Core Components of a Central Locking Caster System
Three subsystems work together in every central locking caster:
- Swivel housing and wheel assembly — The swivel allows 360-degree rotation for tight-space maneuverability. Wheel diameter and material determine most performance differences; sealed precision ball bearings inside the hub control rolling resistance, noise, and durability under repeated cleaning cycles.
- Locking mechanism — A pedal or lever connects through the bed frame to all four casters via a mechanical linkage or cable. Depressing it engages dual-lock braking—wheel rotation and swivel rotation lock at the same time. The mechanical connection must be maintained for consistent performance across the bed's service life.
- Bearing assembly — Sealed bearings are mandatory in medical casters. They block fluid, cleaning chemicals, and debris from degrading swivel action. According to research on push/pull ergonomics, upgrading from plain bearings to precision ball bearings reduces total push/pull force by 15–30%, directly cutting staff fatigue and injury risk.

Why Hospitals Rely on Central Locking Over Individual Wheel Locks
Individual wheel locks require staff to crouch down and engage four separate brakes—creating delays during time-sensitive situations and increasing the risk that one brake is missed. A central locking system eliminates this variable by design.
Operational benefits tied directly to clinical outcomes:
- Faster bed securement during procedures and emergency transfers
- Reduced staff bending and strain (ergonomic advantage)
- Consistent full-bed immobilization that meets patient safety standards
- Brake pedal accessibility from both sides of the bed
- Elimination of human error in brake engagement
Central locking casters meet ISO 22882:2004 standards for casters and wheels specific to hospital beds, and are designed to comply with IEC 60601-2-52 safety requirements for medical beds. Understanding these standards is the foundation for evaluating specific caster specifications—which the next section covers in detail.
Key Procurement Factors: What to Look For in Hospital Bed Central Locking Casters
Selecting central locking casters requires connecting technical specifications to the operational realities of each ward environment—ICU beds, bariatric units, emergency transport, and general ward beds each place different demands on the caster system. The following six factors help procurement teams move from catalog browsing to defensible specification decisions that hold up under clinical use, budget review, and compliance audit.

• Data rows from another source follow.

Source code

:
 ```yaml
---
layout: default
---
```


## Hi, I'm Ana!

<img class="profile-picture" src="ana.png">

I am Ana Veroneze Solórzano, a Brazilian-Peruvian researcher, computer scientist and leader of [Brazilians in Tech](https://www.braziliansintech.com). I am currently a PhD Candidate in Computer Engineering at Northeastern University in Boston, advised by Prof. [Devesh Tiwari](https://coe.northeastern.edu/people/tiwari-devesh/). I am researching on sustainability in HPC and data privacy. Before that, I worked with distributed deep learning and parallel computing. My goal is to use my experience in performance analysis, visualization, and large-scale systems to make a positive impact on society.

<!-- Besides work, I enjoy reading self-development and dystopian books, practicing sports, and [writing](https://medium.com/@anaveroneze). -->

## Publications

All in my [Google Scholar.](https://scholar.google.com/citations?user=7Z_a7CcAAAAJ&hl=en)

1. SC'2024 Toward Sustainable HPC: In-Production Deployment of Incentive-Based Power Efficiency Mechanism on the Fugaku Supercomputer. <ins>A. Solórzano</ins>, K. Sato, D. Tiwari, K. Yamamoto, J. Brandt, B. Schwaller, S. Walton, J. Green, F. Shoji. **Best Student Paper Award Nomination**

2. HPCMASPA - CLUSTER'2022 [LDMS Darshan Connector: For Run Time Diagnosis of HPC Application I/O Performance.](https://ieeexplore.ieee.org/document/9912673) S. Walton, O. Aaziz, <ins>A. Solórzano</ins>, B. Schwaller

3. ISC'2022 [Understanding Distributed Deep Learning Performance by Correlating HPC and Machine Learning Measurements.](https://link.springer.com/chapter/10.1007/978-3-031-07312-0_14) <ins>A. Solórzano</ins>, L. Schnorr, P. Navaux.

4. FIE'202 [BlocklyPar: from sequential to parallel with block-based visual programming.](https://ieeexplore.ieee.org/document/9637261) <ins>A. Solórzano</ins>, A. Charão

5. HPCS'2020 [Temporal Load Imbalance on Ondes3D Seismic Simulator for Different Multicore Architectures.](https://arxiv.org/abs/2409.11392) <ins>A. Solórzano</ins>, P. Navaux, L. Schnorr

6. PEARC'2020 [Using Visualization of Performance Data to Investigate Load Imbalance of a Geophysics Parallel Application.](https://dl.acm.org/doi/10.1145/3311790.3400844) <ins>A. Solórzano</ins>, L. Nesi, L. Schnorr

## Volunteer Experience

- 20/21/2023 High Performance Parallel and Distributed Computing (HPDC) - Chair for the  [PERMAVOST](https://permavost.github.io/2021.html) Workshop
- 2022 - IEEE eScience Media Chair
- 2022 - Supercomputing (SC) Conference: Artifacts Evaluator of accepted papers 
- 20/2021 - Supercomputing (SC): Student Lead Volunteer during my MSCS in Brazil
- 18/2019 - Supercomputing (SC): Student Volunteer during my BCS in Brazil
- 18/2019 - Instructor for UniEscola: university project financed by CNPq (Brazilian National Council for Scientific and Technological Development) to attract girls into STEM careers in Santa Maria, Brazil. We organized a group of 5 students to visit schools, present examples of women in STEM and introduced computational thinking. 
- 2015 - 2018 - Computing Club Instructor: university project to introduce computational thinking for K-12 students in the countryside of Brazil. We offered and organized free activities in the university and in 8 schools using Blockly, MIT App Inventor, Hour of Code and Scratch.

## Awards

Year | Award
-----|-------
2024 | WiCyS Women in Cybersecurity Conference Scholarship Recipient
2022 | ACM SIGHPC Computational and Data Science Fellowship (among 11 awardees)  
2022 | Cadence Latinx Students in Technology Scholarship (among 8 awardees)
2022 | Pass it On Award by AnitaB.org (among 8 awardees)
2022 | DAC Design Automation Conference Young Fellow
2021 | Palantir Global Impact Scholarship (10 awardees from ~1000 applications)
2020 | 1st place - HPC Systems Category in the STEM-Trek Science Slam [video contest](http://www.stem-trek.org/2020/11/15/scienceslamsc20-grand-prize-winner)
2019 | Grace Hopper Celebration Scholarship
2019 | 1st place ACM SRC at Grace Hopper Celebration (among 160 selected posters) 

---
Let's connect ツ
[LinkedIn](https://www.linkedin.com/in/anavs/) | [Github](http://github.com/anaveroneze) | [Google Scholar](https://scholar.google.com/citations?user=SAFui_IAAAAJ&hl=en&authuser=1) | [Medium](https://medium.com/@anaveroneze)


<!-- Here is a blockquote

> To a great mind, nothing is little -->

Load Capacity and Weight Distribution
Load capacity must account for the combined weight of the bed frame, mattress, patient, and any attached equipment (IV poles, monitors). The correct safety calculation divides total weight by 3, not 4, to account for uneven load distribution. According to ANSI ICWM standards referenced by CasterHQ, this formula accounts for uneven floors where one wheel may lift off, leaving the remaining three casters to bear the full load.
Dividing by 4 assumes perfect weight distribution across all wheels simultaneously. That assumption breaks down on uneven floors, during patient repositioning, or when equipment mounts to one side of the bed. The divide-by-3 method provides the safety margin real-world conditions require.
Per-caster load capacity ranges:
- Standard hospital bed casters: typically 150–325 lbs per caster
- Bariatric applications: require heavy-duty casters exceeding these ranges

Standard hospital beds typically support patient weights up to 350 lbs. Bariatric beds must accommodate significantly higher loads — consult manufacturer specifications and verify per-caster ratings using the divide-by-3 formula before finalizing any bariatric procurement.